Thank you very much

On Fri, Jan 5, 2024 at 11:17 AM Jean-Baptiste Onofré <j...@nanthrax.net>
wrote:

> Hi Andrew,
>
> The PODLINGNAMESEARCH is not yet completed: the VP Brand Management
> (Mark Thomas) should comment in the Jira to approve or not the name.
>
> I added a comment in the Jira to ping Mark.

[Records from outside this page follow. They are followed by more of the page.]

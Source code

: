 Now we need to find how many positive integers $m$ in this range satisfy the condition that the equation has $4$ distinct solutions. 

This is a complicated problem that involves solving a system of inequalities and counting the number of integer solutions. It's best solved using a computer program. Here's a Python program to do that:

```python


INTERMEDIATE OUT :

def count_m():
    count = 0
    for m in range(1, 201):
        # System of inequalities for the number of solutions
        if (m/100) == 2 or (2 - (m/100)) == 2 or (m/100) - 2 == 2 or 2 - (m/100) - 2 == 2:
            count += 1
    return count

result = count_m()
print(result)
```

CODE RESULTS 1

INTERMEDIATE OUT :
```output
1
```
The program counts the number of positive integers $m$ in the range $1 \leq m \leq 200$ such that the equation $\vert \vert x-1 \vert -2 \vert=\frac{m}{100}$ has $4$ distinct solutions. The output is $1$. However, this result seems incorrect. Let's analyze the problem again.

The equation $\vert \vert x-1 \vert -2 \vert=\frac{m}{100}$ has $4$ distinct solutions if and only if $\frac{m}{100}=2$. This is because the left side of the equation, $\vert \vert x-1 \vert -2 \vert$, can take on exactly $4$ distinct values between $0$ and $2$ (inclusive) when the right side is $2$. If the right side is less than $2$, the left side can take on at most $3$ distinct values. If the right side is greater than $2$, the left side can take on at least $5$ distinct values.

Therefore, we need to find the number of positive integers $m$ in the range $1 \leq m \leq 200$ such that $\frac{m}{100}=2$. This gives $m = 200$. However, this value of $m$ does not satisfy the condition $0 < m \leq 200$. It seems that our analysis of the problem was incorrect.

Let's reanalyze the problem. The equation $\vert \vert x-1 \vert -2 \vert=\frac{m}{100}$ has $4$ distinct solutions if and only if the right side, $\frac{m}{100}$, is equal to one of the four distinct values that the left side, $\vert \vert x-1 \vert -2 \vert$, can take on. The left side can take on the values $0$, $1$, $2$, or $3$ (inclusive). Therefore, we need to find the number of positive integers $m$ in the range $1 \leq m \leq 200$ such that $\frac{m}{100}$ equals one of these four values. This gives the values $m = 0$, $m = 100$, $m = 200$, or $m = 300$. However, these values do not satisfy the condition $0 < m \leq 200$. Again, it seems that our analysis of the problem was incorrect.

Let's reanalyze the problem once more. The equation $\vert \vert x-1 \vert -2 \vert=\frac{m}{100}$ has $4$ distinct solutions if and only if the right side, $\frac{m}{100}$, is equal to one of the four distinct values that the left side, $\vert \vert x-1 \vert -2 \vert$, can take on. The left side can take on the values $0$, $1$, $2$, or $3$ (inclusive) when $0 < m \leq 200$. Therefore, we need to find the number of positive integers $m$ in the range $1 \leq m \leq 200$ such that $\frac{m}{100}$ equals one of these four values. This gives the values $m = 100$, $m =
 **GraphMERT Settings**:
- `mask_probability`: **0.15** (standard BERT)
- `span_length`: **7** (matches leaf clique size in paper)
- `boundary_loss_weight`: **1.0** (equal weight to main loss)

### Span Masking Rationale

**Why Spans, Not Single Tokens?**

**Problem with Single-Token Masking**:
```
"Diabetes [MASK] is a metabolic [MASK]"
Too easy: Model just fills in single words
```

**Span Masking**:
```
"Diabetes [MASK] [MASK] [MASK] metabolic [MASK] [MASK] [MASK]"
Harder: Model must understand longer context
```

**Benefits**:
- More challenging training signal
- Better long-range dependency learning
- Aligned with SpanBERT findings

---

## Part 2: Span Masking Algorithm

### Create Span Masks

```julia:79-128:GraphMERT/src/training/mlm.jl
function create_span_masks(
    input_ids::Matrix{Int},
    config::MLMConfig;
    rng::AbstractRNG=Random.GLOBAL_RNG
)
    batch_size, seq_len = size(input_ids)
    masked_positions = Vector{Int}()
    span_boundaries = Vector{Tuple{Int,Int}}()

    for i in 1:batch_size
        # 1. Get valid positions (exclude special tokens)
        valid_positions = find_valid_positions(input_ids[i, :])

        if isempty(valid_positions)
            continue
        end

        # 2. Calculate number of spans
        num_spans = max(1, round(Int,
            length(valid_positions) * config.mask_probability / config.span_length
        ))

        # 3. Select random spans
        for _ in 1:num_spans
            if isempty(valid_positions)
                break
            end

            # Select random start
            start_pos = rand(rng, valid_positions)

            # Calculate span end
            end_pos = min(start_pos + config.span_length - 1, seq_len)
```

He should get back to us soon.
>
> Regards
> JB
>
> On Fri, Jan 5, 2024 at 3:38 PM Andrew Lamb <al...@influxdata.com> wrote:
> >
> > Thanks JB,
> >
> > I did do a name search and posted the results here [1]
> >
> > However, I am not sure what the next steps for that particular process is
> > (like does someone have to approve it, for example?)
> >
> > Any insight you could provide would be greatly appreciated
> >
> > Andrew
> >
> > [1] https://issues.apache.org/jira/browse/PODLINGNAMESEARCH-219
> >
> >
> > On Fri, Jan 5, 2024 at 7:55 AM Jean-Baptiste Onofré <j...@nanthrax.net>
> wrote:
> >
> > > Hi Andrew,
> > >
> > > I did a quick review on the doc and it looks good to me. I just added
> > > a question about name search (DataFusion will probably work as TLP,
> > > but we have to check as we have a new Apache name moving from Arrow
> > > DataFusion to DataFusion).
> > >
> > > Please let me know if I can help on that.
> > >
> > > Thanks !
> > > Regards
> > > JB
> > >
> > > On Fri, Jan 5, 2024 at 12:26 PM Andrew Lamb <al...@influxdata.com>
> wrote:
> > > >
> > > > Upon reviewing the board report template, I am planning on the
> following
> > > > schedule:
> > > > 1. I'll leave this proposal for another few weeks to gather any
> > > additional
> > > > input
> > > > 2. In early February 2024 I'll start a formal vote thread on the dev@
> > > > mailing list for this proposal
> > > > 3. If the vote passes, I'll submit a proposed resolution to the ASF
> board
> > > > for their meeting in April 2024 using the pre-existing template[1]
> > > >
> > > >
> > > > [1]
> > > >
> > >
> https://svn.apache.org/repos/private/committers/board/templates/subproject-tlp-resolution.txt
> > > >
> > > > On Wed, Dec 27, 2023 at 6:32 PM L. C. Hsieh <vii...@gmail.com>
> wrote:
> > > >
> > > > > Thanks for writing the proposal. It looks great to me too.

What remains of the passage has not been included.